Unlike The Dylan hotel in Millbrae, The Triton has class and style at a modest price (also $150 a night), in a spectacular location – a perfect launching point for our weekend in SFO China Town. The rooms were small but well appointed, quiet, and modern. The hotel staff was friendly, accommodating, and there was free wine at 5PM. There were only two downsides to The Triton. The first was that we weren’t able to get our room cleaned on Saturday because we weren’t out in time for the maids to come, and they only came by at a certain time. We were, however, easily able to get more towels when needed. The second was that there was no “Do no disturb” sign (which we think was an oversight for our room only, because we saw other rooms with these signs hanging on the doors), so the maids knocked on our door endlessly during the time period we were trying to nap.
SFO Waterfront Take 1
After checking in on Friday afternoon, we showered and went downstairs to partake in happy hour, and then decided to walk around the waterfront before meeting my friend Veronica for a drink. Veronica was a friend from my MBA program, Thunderbird, where we overlapped for about a year in 2011-2012. She was working at a well-funded startup in the telecommunications space in San Francisco. Before meeting her at the Ferry Building, we walked around The Embarcadero and Pier 7.
Unfortunately I only had my phone camera, because there were some gorgeous city as well as bay shots with great lighting.
We headed down a few blocks to the Ferry Building Marketplace (it was very much like an upscale hipster version of Faneuil Hall in Boston – an indoor marketplace) and met Veronica for a drink at the wine bar. We caught up over some charcuterie and Cabernet – the perfect combo.
Dining in SFO China Town
After saying goodbye to Veronica, we decided to walk around SFO China Town and find some Chinese food. We ended up asking a shop keeper for a recommendation, and she told us that R&G Lounge was the place to go. It was on a side street near the SFO China Town Hilton, and was packed with Caucasians as well as Asians (so it looked promising). We gave our name to the hostess, who told us it would be about 30 minutes. We walked around some more to kill time, and stumbled upon some older Chinese women doing Tai Chi and Chinese dance in a courtyard (and pondered that this is why these women lived forever). We watched them for a while and received a moment of peace.
We made it back to R&G and had a drink at the bar while we waited some more. The bartender was awesome – friendly, detail-oriented, flashy (did tricks while he made the drinks), and most importantly made some wicked drinks. Our table was ready shortly and we were bustled towards the back of the bar where a few small tables were located. We glimpsed the rest of the restaurant, a more formal dining room setting, on the other side of the bar, out of public view.
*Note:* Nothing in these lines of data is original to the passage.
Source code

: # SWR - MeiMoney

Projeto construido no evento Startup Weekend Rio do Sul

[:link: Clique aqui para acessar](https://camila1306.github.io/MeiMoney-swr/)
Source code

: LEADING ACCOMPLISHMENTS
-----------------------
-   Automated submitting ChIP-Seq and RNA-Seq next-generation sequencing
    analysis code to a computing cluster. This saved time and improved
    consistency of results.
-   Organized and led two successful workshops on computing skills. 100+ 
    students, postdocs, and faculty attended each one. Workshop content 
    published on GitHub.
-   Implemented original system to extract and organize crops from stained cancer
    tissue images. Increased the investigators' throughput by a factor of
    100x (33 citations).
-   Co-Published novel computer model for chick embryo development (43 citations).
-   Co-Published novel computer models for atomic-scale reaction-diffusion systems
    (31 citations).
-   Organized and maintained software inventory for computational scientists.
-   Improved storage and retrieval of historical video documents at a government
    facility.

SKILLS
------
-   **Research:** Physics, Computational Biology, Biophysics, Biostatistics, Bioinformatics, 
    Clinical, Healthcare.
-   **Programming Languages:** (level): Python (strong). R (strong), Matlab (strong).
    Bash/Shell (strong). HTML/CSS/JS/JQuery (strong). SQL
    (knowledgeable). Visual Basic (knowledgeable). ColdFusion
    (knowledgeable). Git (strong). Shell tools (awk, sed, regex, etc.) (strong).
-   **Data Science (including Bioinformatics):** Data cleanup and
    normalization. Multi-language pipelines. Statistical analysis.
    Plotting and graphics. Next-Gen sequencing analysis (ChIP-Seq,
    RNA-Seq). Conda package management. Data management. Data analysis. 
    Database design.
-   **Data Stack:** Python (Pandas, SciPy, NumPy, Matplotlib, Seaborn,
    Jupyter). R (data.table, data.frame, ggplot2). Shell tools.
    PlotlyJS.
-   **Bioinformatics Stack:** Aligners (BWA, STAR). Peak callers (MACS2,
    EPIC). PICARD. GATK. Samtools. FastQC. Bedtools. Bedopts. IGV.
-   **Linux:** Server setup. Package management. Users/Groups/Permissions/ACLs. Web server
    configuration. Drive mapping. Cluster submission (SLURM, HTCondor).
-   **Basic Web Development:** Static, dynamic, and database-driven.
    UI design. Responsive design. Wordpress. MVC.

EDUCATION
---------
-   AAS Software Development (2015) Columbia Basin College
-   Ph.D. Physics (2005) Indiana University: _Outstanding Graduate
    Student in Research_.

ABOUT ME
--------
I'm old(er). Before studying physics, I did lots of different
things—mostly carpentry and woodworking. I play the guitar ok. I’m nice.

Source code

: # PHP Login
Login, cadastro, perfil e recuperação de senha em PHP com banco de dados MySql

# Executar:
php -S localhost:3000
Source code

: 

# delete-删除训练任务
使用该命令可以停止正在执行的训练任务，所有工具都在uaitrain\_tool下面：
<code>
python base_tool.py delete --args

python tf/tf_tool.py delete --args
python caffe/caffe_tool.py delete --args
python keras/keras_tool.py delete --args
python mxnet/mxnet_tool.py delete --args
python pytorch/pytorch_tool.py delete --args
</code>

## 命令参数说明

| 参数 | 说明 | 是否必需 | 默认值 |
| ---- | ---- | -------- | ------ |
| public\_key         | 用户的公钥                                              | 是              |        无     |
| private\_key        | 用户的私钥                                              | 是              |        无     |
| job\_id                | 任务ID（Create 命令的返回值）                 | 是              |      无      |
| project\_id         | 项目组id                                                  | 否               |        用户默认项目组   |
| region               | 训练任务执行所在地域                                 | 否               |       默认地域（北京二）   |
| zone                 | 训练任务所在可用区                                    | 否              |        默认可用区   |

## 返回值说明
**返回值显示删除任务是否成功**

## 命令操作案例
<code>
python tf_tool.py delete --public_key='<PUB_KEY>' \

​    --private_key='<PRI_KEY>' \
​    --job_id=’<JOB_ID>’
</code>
We ordered the Kung Pao chicken and a plate of vegetables. Both were good but not amazing. It was a fun atmosphere, but I would recommend to anyone visiting to try something else. I’ve included a map here of all the restaurants we visited – R&G and the Ferry Building wine bar on night 1, the Boudin sourdough company on the waterfront on day 2 for lunch (not pictured), Caffe Macarroni (hated the name, loved the place) for dinner on day 2, and Yank Sing for dim sum brunch on day 3. Everything was spectacular except for R&G, which again, was good but not great.
We were exhausted by the end of the night (already having walked about 20,000 steps each) and made it back to The Triton around 1030PM, and were sleeping soundly by 11PM. Our first night of our weekend in SFO China Town was a success.